As the guys depart for the day, Nancy takes one last ride and that’s where her trouble starts and your nail-biting will commence. Getting too close to a whale carcass floating nearby, Nancy is struck by a Great White shark that doesn’t like anyone messing with his mealtime. Stranded on a rock that eventually will be submerged as the tide comes in, Nancy has to fight to stay afloat and out of the jaws of a very intelligent super predator.
Lively is the entire movie and the actress is engaging and engaged with the material, selling the stilted dialogue as best she can and doing it in bikini bottoms and half a wet-suit. Stuck without any weapons 200 yards from shore, she becomes incredibly resourceful as she plots her way off the rock while avoiding several shark attacks that get bolder with each passing hour.
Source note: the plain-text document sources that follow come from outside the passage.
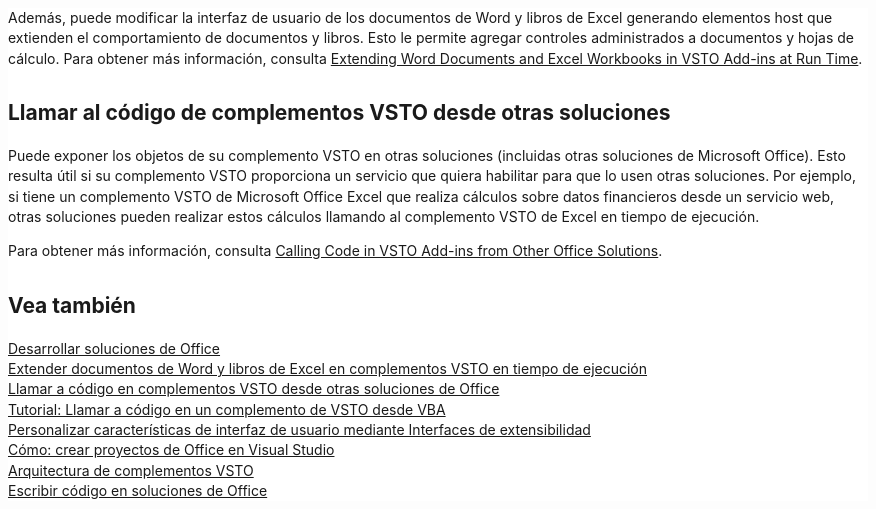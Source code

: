  Además, puede modificar la interfaz de usuario de los documentos de Word y libros de Excel generando elementos host que extienden el comportamiento de documentos y libros. Esto le permite agregar controles administrados a documentos y hojas de cálculo. Para obtener más información, consulta [Extending Word Documents and Excel Workbooks in VSTO Add-ins at Run Time](../vsto/extending-word-documents-and-excel-workbooks-in-vsto-add-ins-at-run-time.md).  
  
## <a name="calling-code-in-vsto-add-ins-from-other-solutions"></a>Llamar al código de complementos VSTO desde otras soluciones  
 Puede exponer los objetos de su complemento VSTO en otras soluciones (incluidas otras soluciones de Microsoft Office). Esto resulta útil si su complemento VSTO proporciona un servicio que quiera habilitar para que lo usen otras soluciones. Por ejemplo, si tiene un complemento VSTO de Microsoft Office Excel que realiza cálculos sobre datos financieros desde un servicio web, otras soluciones pueden realizar estos cálculos llamando al complemento VSTO de Excel en tiempo de ejecución.  
  
 Para obtener más información, consulta [Calling Code in VSTO Add-ins from Other Office Solutions](../vsto/calling-code-in-vsto-add-ins-from-other-office-solutions.md).  
  
## <a name="see-also"></a>Vea también  
 [Desarrollar soluciones de Office](../vsto/developing-office-solutions.md)   
 [Extender documentos de Word y libros de Excel en complementos VSTO en tiempo de ejecución](../vsto/extending-word-documents-and-excel-workbooks-in-vsto-add-ins-at-run-time.md)   
 [Llamar a código en complementos VSTO desde otras soluciones de Office](../vsto/calling-code-in-vsto-add-ins-from-other-office-solutions.md)   
 [Tutorial: Llamar a código en un complemento de VSTO desde VBA](../vsto/walkthrough-calling-code-in-a-vsto-add-in-from-vba.md)   
 [Personalizar características de interfaz de usuario mediante Interfaces de extensibilidad](../vsto/customizing-ui-features-by-using-extensibility-interfaces.md)   
 [Cómo: crear proyectos de Office en Visual Studio](../vsto/how-to-create-office-projects-in-visual-studio.md)   
 [Arquitectura de complementos VSTO](../vsto/architecture-of-vsto-add-ins.md)   
 [Escribir código en soluciones de Office](../vsto/writing-code-in-office-solutions.md)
At 87 minutes, the film somehow manages to get more people into the water to become shark bait but sags ever so slightly whenever the shark’s presence isn’t felt.
When the shark is onscreen the suspense is well maintained by director Jaume Collet-Serra (Non-Stop) who elicits some genuine surprise jolts when Lively’s fishy co-star swims into frame. A tense final act leads to a finale that, I must admit, was supremely satisfying and well-earned. An epilogue hastily filmed less than two months ago feels unnecessary and doesn’t send you out on the thrilling high note it could have had it called it quits at the true climax of the film.
On the way out of the screening my movie-going companion jokingly asked me if I thought The Shallows was better than Jaws. I didn’t dignify that with a response then, nor will I here…but I can easily recommend The Shallows for the shark-loving film goer.